Air burst around him. Chaison gave a reverse whoop, putting all his strength into one breath. He hauled Antaea into the light, letting the bike tumble where it wanted. For a few seconds he could only gasp in long shudders. Then he turned to Antaea.
Her face was a horrible gray; she wasn’t breathing. He forced her mouth open and swept it with one finger, removing a small gout of water. Helplessness overwhelmed him as he realized he didn’t know what to do next. It normally took two people to do CPR in freefall, one to provide air via mouth-to-mouth contact, the other to compress the chest from behind. Chaison had learned where to place his intertwined fingers—midsternum—and to squeeze the patient’s rib cage against his own chest. You couldn’t do this effectively from in front because the person’s back diffused the pressure. But he had no choice this time.

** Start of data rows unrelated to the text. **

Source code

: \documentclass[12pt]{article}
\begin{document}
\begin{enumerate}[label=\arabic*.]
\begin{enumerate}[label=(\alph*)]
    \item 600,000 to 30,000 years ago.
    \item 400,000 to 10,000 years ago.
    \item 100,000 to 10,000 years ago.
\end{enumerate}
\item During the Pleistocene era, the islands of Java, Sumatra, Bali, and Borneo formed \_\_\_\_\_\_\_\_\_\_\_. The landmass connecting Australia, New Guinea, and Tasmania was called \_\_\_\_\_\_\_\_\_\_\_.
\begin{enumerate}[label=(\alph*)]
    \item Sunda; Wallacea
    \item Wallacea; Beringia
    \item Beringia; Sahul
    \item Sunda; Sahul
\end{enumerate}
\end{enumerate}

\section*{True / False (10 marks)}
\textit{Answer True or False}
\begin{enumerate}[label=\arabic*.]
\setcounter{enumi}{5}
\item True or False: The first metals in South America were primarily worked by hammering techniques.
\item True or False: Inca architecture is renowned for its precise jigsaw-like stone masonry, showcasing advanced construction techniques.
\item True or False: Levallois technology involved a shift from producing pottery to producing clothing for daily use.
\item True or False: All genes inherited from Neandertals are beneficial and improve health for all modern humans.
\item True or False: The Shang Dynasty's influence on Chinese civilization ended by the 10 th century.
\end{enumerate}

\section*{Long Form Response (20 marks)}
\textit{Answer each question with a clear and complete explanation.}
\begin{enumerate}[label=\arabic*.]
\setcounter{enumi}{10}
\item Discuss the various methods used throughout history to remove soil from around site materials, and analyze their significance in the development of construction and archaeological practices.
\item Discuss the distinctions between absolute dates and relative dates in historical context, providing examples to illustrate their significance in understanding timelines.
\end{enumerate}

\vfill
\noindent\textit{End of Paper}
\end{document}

He removed one of his shoes and placed it under Antaea’s small breasts. He moved his mouth over hers, then hesitated.
He shook himself; this wasn’t a kiss, it was something he’d been trained to do to other men. He wrapped his arms around Antaea, squeezing her body sharply as he pressed his lips to hers and drove breath into her.
Despite his rationalizations, the sensation of Antaea’s lips against his was shocking. He cursed himself for being weak and self-involved, and renewed his work. The shoe dug painfully into his own solar-plexus; hopefully it would concentrate the pressure in the right spot.
After just a few seconds Antaea coughed weakly, then convulsed in his arms. She reared back, sucking in a great wheezing breath. Chaison loosened his grip, but kept his hands around her arms until he was sure she wouldn’t strand herself in the air.
Air…He looked past her for the first time. An empty sky, purple and clear, beckoned past water drops and twirls of mist. He and Antaea stood half out of a vast wall of undulating water that must stretch for miles. A distant sun bathed the whole scene in shades of gold and rose.
To their right a green arm of water hundreds of feet thick and thousands long stood out from the main flood. It was crooked as if grasping at the diffuse ribbons of cloud that surrounded it. Convoluted shapes in paler green and blue hinted at giant bubbles and caverns hollowed out of the flood beneath Chaison’s feet.